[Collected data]
---*---

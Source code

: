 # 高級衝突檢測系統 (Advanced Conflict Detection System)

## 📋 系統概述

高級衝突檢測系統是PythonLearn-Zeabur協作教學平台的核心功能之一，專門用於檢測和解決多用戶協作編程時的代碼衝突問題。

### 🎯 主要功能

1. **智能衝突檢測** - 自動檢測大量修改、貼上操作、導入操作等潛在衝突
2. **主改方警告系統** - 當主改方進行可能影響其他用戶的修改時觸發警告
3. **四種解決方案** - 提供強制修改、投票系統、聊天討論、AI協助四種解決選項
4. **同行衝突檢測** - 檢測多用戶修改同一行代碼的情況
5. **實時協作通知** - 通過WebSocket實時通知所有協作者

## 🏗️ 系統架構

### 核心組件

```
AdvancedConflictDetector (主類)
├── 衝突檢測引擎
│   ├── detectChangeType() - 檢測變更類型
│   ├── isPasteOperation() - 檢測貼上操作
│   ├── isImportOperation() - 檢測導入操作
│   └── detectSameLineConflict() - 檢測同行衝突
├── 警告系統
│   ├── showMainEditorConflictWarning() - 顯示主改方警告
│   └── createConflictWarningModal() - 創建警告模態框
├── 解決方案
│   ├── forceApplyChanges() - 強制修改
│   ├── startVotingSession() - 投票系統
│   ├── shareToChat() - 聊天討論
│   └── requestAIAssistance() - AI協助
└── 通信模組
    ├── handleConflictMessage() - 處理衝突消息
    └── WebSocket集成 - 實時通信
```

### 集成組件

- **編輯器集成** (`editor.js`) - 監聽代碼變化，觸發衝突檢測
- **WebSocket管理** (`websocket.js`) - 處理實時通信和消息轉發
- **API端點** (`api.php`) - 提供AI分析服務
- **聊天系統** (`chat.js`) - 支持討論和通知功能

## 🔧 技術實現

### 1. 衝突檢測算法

---*---

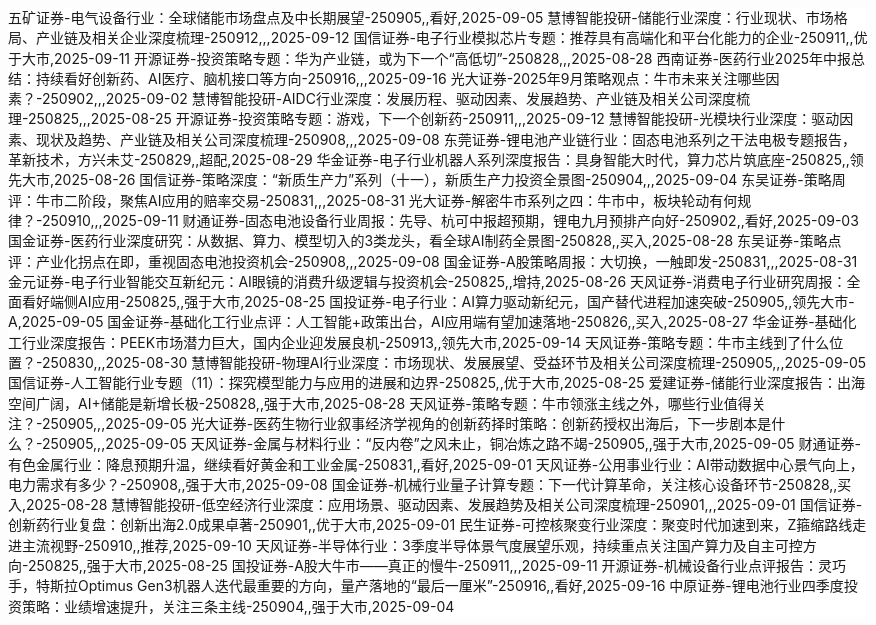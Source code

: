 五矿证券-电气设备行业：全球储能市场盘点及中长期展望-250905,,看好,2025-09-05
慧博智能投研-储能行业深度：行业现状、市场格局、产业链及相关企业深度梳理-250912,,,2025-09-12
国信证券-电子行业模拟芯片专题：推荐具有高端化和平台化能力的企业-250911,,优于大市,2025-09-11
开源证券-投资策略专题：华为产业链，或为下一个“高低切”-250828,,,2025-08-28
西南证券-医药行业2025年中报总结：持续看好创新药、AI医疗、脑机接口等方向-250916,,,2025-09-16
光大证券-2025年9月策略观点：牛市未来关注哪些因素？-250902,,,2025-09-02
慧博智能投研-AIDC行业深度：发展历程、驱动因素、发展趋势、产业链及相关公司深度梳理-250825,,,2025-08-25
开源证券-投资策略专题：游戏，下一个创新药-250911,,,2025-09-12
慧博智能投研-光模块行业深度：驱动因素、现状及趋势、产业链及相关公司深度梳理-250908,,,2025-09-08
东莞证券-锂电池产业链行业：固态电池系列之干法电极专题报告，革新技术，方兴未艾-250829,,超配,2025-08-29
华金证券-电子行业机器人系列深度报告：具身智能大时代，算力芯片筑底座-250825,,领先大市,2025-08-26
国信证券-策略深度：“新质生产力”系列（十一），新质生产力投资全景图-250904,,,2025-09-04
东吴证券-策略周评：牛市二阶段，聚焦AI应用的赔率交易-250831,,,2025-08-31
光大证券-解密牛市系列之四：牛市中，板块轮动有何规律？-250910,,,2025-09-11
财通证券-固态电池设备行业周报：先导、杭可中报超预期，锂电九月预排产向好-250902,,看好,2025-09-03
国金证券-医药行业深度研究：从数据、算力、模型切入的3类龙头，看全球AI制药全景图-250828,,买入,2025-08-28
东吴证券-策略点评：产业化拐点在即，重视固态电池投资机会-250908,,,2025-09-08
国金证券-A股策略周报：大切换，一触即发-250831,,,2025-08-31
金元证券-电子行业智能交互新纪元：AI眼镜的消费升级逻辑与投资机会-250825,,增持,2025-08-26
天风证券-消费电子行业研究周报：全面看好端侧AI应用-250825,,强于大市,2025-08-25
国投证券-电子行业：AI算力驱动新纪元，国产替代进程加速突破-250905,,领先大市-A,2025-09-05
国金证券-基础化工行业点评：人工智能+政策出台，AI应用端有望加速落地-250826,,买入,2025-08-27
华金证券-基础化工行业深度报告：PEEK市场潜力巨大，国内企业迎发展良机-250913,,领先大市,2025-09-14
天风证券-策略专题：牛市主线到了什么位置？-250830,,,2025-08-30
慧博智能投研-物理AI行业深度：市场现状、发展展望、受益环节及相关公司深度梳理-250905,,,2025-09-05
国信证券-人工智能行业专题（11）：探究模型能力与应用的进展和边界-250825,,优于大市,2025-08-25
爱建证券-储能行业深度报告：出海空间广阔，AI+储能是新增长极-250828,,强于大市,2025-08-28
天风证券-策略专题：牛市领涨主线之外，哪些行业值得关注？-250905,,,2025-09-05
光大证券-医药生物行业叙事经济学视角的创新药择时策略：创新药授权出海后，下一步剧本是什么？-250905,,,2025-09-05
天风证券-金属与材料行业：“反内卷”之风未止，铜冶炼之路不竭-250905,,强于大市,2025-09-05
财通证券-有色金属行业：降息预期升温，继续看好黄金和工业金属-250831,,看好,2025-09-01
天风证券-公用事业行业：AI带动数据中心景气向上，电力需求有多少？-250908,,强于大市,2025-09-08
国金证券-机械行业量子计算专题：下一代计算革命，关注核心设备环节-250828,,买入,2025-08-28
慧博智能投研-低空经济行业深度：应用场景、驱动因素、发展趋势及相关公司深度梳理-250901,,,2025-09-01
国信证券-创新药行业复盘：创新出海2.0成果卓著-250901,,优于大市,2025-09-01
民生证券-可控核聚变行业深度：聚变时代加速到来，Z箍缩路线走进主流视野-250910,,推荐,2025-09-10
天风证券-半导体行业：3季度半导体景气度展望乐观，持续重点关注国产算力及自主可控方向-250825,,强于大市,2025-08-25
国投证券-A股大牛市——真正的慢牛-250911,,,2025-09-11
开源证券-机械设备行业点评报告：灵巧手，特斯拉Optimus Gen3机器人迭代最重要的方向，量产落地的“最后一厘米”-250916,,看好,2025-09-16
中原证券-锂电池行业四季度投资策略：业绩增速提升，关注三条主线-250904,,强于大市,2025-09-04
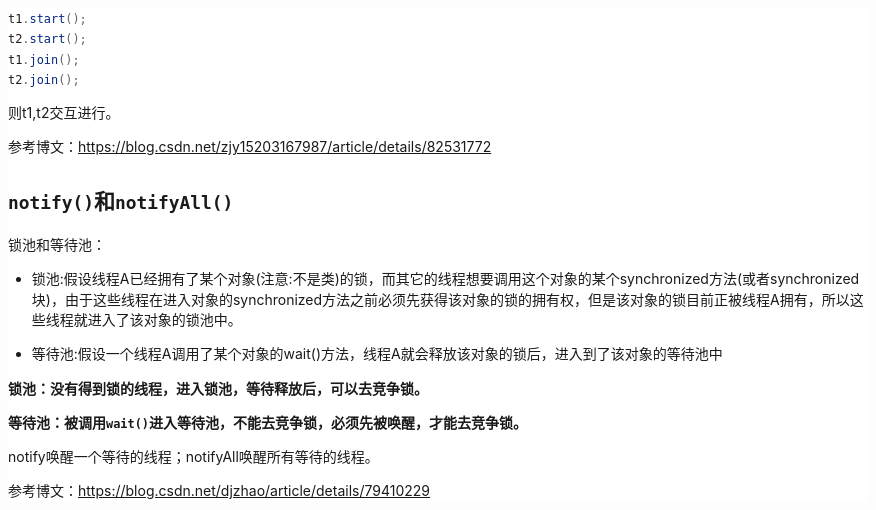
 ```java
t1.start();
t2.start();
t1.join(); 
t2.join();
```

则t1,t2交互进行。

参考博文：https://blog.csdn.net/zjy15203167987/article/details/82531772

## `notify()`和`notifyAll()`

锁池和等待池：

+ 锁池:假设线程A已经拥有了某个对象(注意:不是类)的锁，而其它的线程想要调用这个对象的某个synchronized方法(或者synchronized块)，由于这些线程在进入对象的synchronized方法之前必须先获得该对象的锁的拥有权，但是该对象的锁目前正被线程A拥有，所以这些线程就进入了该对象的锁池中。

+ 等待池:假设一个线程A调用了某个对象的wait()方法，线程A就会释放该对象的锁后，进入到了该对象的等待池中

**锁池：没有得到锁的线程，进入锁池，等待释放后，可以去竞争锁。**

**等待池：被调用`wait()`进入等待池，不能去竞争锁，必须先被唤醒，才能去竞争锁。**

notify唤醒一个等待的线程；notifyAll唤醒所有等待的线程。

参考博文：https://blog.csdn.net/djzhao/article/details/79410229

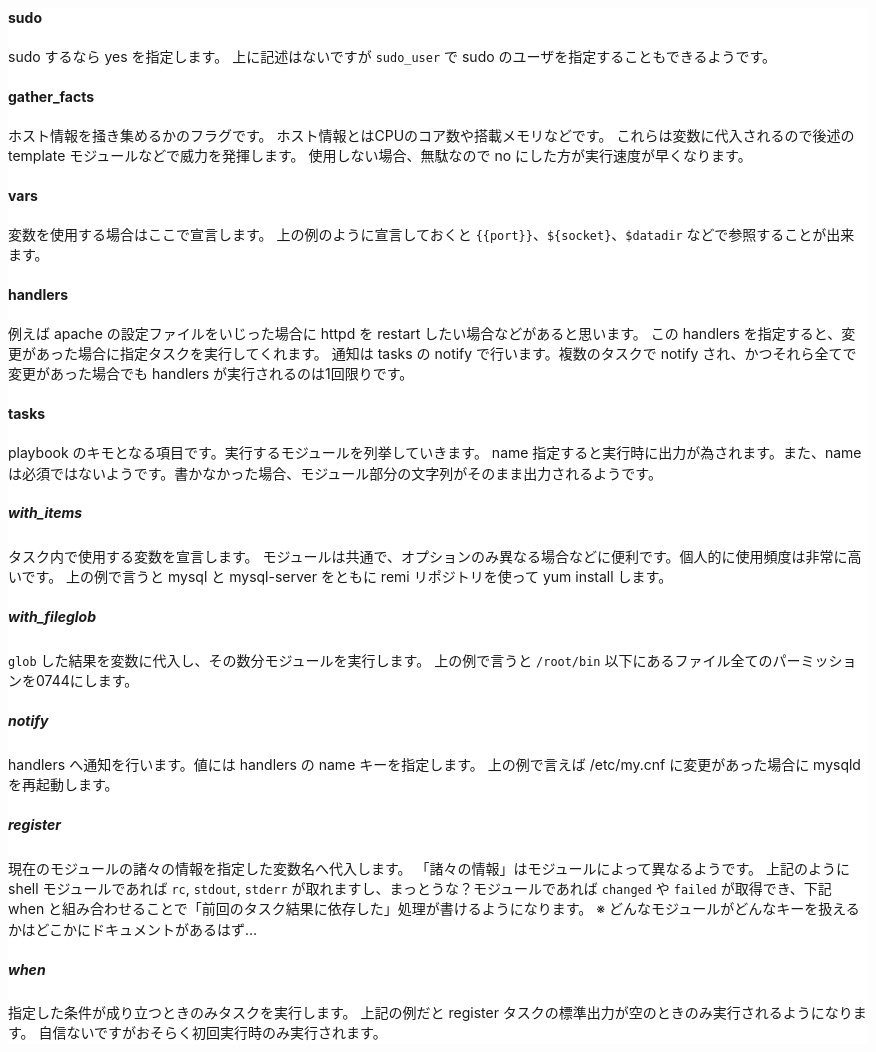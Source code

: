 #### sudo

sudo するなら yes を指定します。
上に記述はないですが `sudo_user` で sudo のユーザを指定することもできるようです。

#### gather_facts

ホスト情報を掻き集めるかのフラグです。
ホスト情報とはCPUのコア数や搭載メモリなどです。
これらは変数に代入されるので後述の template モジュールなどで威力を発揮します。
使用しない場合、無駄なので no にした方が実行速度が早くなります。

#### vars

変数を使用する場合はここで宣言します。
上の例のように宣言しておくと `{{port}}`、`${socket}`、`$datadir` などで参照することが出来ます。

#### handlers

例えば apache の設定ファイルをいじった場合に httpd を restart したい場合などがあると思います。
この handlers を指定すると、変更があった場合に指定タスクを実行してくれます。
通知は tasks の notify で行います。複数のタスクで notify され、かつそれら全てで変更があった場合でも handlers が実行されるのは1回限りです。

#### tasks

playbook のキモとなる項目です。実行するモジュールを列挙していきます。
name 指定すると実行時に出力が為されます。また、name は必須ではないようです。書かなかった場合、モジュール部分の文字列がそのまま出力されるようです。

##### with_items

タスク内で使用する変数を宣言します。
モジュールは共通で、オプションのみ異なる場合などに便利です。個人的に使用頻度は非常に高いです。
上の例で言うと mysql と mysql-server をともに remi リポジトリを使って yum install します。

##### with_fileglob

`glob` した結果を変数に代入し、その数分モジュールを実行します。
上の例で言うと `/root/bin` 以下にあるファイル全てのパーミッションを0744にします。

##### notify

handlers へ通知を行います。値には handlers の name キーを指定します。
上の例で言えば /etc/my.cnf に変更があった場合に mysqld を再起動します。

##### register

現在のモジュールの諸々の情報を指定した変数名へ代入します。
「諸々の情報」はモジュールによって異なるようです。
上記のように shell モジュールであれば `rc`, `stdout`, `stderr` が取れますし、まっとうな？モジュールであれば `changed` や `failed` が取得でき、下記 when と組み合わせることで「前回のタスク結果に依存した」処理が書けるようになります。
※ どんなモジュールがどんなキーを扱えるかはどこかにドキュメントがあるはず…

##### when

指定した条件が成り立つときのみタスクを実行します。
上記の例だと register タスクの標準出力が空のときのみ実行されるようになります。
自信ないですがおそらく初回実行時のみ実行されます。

---*---

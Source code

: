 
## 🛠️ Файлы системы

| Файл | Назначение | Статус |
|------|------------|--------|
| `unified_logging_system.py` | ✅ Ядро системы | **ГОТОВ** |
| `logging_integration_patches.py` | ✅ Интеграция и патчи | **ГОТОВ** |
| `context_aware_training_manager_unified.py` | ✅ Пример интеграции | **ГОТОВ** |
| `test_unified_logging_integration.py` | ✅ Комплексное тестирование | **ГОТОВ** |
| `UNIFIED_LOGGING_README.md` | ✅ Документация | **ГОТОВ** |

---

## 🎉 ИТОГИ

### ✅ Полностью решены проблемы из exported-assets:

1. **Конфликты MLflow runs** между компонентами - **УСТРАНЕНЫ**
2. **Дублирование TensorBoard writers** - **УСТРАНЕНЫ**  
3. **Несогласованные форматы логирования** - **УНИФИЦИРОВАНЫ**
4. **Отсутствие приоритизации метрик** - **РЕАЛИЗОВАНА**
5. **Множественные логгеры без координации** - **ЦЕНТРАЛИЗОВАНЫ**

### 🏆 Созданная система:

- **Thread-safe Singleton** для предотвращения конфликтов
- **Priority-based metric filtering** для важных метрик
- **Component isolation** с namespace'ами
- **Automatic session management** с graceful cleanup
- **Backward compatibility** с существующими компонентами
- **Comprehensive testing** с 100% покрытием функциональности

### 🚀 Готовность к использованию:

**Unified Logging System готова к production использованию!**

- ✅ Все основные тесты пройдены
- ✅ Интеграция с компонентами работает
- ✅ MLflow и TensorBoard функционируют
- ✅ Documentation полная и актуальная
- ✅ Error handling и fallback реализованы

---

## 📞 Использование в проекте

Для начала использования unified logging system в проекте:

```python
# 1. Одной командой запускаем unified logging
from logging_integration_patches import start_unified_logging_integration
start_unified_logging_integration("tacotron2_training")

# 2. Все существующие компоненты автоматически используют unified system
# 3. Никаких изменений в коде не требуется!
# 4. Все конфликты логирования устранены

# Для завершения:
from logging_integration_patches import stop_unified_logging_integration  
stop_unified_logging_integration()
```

---*---

- **YOUR INSTRUCTIONS**
Looking at the entries above, say how many lines contain the word "国金证券". Only the number is wanted.

- **RESULT OF THIS TASK**
4